Jenny Smolinski, diagnosed in July of 2013 at age 35.

I first noticed I could not stand on my tiptoes on my right leg at almost exactly the same time I found out I was pregnant with my second daughter, Josephine, in September of 2011. Fast forward to May 2013, a month away from her first birthday, when I first realized that what was causing it and the gradual weakness that had begun to spread to my other foot, ankle, and upper legs was not a pinched nerve in my back; it was not multiple sclerosis; not Lyme disease or heavy metal toxicity. Unfortunately. My doctor (actually doctors—I saw so many that summer, praying for someone to come up with some other possibility) thought it was Amyotrophic Lateral Sclerosis, or ALS. This horrible monster of a disease was no stranger to me or my family—my grandfather, my mom’s dad, had passed away from it 30 years earlier.

It has been quite a roller coaster—both emotionally and physically—since then. The thing that terrifies me the most is the thought of leaving my kids (Josie and her big sister, Elizabeth, or Libby, as we call her) without their mother. I feel like I can handle most everything else…but not that. Day to day, the thing I find the hardest to deal with is the constant cataloging of every twitch, twinge, and tingle, wondering if it is a new symptom, or if I’m worsening. Mostly I try not to think about it and just keep moving along; adapting, sometimes yielding and accepting, but always moving forward.

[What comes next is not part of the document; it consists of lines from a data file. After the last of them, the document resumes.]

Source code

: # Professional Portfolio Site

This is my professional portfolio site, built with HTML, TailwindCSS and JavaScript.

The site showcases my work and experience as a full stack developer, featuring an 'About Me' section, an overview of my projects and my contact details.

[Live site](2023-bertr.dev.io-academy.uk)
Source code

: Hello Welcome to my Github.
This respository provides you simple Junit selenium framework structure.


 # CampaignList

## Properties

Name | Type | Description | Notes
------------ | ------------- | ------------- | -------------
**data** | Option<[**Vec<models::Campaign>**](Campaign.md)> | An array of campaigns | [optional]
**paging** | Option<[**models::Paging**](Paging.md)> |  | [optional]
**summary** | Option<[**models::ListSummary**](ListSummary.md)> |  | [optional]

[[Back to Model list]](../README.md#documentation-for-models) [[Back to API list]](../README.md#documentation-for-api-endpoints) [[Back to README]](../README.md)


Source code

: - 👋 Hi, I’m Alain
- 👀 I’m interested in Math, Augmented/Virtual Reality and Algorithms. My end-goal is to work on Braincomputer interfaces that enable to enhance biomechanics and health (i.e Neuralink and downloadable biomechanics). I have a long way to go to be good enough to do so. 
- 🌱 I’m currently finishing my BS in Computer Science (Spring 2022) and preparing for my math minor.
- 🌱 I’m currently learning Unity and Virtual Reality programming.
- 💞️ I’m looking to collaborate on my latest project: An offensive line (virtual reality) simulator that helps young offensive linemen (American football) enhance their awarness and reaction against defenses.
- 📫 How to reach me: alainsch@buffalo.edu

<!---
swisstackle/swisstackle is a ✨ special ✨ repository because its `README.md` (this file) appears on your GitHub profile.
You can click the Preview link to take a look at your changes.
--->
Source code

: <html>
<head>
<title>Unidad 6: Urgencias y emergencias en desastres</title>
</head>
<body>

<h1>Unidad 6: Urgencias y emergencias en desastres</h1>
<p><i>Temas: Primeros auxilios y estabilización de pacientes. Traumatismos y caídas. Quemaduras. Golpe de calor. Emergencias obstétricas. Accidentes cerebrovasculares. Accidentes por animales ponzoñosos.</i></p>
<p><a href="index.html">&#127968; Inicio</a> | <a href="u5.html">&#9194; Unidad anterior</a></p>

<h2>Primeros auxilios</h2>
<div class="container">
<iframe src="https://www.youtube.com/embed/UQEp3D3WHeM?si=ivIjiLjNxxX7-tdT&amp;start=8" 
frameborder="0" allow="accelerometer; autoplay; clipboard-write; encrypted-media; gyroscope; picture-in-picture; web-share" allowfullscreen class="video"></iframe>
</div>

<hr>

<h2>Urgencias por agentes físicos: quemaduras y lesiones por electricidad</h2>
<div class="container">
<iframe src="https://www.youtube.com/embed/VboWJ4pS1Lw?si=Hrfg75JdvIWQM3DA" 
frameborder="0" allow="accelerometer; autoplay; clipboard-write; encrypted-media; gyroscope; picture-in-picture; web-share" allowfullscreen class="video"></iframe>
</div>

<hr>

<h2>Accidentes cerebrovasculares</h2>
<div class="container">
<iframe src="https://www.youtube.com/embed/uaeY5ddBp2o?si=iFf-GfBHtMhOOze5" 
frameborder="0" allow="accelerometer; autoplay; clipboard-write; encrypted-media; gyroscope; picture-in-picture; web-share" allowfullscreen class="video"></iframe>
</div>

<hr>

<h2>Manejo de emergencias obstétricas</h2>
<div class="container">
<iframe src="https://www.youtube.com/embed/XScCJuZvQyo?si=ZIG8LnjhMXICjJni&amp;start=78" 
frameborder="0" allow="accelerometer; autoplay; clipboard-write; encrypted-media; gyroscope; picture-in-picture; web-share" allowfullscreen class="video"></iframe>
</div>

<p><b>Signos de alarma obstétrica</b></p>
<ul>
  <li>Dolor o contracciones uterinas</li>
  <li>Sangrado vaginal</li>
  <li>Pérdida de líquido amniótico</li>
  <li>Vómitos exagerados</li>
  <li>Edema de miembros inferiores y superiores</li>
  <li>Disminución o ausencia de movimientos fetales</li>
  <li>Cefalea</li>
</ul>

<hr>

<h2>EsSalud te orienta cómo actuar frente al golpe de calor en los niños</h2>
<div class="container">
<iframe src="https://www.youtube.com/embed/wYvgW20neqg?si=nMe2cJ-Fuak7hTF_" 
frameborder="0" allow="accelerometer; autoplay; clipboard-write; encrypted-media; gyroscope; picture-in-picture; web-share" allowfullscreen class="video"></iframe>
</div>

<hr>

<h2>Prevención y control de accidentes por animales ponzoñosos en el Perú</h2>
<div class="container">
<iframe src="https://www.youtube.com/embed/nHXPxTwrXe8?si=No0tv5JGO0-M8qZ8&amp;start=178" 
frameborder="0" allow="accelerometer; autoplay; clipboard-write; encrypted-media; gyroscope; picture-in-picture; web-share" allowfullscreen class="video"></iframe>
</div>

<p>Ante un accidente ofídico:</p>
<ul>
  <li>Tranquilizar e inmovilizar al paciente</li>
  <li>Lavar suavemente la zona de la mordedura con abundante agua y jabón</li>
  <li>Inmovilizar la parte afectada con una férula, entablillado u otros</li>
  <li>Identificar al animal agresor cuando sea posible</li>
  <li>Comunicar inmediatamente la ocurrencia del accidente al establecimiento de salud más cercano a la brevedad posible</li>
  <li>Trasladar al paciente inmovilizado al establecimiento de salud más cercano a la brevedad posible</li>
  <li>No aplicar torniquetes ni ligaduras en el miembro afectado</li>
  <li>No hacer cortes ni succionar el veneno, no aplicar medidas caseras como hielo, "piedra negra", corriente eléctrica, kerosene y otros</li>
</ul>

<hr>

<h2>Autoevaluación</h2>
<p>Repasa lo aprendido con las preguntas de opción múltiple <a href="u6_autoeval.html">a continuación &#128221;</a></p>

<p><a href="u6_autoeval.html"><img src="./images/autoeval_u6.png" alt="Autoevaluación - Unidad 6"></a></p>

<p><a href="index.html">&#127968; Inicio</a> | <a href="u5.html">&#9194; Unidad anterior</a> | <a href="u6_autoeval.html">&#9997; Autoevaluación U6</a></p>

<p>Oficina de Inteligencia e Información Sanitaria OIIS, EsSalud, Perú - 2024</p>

People have told me that I’m brave or an inspiration; I don’t think I’m either of those. I just think I’m doing what anyone in my situation would do—loving and laughing and LIVING, and enjoying every precious minute with my amazing husband Doug, my darling daughters, and our loving family, friends, and employers. The amount of love and prayers being sent our way is nothing short of a miracle—and an incredible gift we have been given. Some people go their whole lives without experiencing this much love, and I’m grateful and honored that we have been able to.